House Committee Releases Trump Report – Finds ‘No Evidence’ Donald is Guilty

For nearly three years the propaganda media, alongside certain politically-motivated investigators, painted a particular picture of the January 6th events.

Especially regarding President-elect Trump’s alleged reactions and statements.

This from thepatriotjournal.com.

However, as with many hastily constructed political conclusions, time and proper investigation have a way of revealing the truth.

House Republicans looked into what some have said about Trump. Pundits and Trump-haters are claiming he supported rioters who called for former Vice President Mike Pence to be hung. Typical of the media.

This is what the investigation discovered:

From Breitbart:

The Committee on House Administration Subcommittee on Oversight released a report finding that there was ‘no evidence’ that President-elect Donald Trump supported rioters on January 6, 2021, who had called for former Vice President Mike Pence to be hung.

This finding directly contradicts one of the most sensational claims that dominated headlines during the original January 6th Select Committee hearings of 2022.

The report’s conclusions are particularly damaging to the credibility of former White House aide Cassidy Hutchinson, whose dramatic testimony became a centerpiece of the original January 6th Committee’s narrative.

According to the new House report:

Hutchinson’s account shows troubling inconsistencies that raise serious questions about the entire investigation’s integrity.

Perhaps most telling is the evolution of Hutchinson’s story. The report reveals that in her initial February 23, 2022, and March 7, 2022, interviews with the Un-Select Committee, Hutchinson made no mention whatsoever of Trump supporting calls for violence against Pence.

It wasn’t until a May 17, 2022, interview—notably ‘at Representative Cheney’s insistence’—that this explosive claim suddenly materialized.

 Highlighting the dangerous practice of building major historical conclusions on single-source testimony, the new report states:

The [Un-] Select Committee—relying on nothing other than Hutchinson’s testimony—incorrectly asserted in its Report that President Trump agreed with the rioters chanting that Vice President Pence deserved to be hanged.

The evidence further reveals:

[A]n actual eyewitness—a White House employee who was ‘within earshot of President Trump the entire time’ during the relevant period in the President’s Dining Room—provided testimony directly contradicting Hutchinson’s third-hand account.

Moreover, multiple individuals who worked closely with then-Chief of Staff Mark Meadows confirmed he would never have behaved in the manner Hutchinson described, particularly regarding casual discussions of violence in public spaces. This testimony, previously unavailable to the public, casts significant doubt on the original committee’s conclusions.

These revelations raise troubling questions about the role of former Representative Liz Cheney, who appears to have played a significant part in shaping Hutchinson’s evolving testimony.

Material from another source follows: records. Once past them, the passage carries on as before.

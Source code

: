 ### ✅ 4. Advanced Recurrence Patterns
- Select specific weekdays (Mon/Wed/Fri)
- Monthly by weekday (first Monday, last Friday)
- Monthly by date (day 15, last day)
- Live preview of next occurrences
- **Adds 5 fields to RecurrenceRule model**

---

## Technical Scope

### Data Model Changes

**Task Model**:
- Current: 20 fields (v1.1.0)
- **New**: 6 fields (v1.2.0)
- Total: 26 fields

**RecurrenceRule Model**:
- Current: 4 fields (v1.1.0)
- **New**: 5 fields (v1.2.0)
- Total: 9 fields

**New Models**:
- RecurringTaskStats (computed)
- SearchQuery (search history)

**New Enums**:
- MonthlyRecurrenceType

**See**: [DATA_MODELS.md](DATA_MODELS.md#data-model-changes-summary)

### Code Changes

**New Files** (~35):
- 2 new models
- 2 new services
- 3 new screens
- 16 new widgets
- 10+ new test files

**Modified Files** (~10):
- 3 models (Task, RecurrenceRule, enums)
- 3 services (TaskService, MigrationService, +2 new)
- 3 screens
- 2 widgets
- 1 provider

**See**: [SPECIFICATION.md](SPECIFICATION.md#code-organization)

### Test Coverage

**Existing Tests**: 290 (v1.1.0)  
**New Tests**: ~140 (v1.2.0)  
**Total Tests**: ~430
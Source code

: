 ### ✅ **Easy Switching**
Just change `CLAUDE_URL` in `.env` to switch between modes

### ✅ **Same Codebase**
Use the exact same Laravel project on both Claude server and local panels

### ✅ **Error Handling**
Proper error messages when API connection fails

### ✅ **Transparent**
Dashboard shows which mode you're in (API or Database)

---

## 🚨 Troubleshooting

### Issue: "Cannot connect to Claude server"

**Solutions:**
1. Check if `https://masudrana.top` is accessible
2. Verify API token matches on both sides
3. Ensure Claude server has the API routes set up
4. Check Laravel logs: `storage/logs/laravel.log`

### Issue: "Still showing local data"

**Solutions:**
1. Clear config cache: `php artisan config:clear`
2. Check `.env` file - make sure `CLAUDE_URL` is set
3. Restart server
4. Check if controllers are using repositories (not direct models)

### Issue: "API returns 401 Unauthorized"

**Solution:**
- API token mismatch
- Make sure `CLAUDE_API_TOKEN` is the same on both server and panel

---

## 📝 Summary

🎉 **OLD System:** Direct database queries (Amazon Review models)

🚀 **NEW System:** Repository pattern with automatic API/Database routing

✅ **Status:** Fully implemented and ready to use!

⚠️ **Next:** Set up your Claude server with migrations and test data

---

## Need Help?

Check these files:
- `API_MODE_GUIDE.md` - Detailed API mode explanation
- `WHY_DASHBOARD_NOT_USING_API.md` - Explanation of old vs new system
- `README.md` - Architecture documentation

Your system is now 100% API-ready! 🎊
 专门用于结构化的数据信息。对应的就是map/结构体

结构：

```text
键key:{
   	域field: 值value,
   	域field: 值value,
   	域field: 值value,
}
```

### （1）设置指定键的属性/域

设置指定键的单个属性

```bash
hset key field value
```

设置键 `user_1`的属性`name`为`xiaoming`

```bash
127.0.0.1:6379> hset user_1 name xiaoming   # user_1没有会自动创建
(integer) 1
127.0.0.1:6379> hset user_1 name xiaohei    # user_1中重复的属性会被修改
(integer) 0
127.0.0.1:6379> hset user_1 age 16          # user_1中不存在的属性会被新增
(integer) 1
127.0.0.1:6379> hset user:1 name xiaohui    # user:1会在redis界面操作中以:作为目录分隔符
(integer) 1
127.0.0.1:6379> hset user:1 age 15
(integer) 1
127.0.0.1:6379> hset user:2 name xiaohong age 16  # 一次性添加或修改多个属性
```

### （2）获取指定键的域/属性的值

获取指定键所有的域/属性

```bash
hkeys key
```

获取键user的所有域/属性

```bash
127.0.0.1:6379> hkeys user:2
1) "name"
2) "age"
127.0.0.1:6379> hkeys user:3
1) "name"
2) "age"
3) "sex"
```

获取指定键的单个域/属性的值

The House report, citing these and other concerning findings, recommends a criminal investigation into Cheney’s conduct during the original investigation.

This new evidence does not just challenge a single narrative—it strikes at the heart of how the entire January 6th investigation was conducted.

When congressional investigations appear to pressure witnesses and ignore contradictory evidence, it undermines public trust in our institutional oversight processes.

The American people deserve better than selective storytelling and politically motivated investigations.

This new House report, while focused on a specific claim, reveals a broader pattern of narrative manipulation that should concern every citizen who values truth and proper governmental oversight.

As this story continues to develop, one thing becomes increasingly clear:

[T]he official January 6th narrative we’ve been fed for years deserves far more scrutiny than it has received.

The question now becomes:

[W]hat other claims from the original investigation might crumble under proper, objective examination?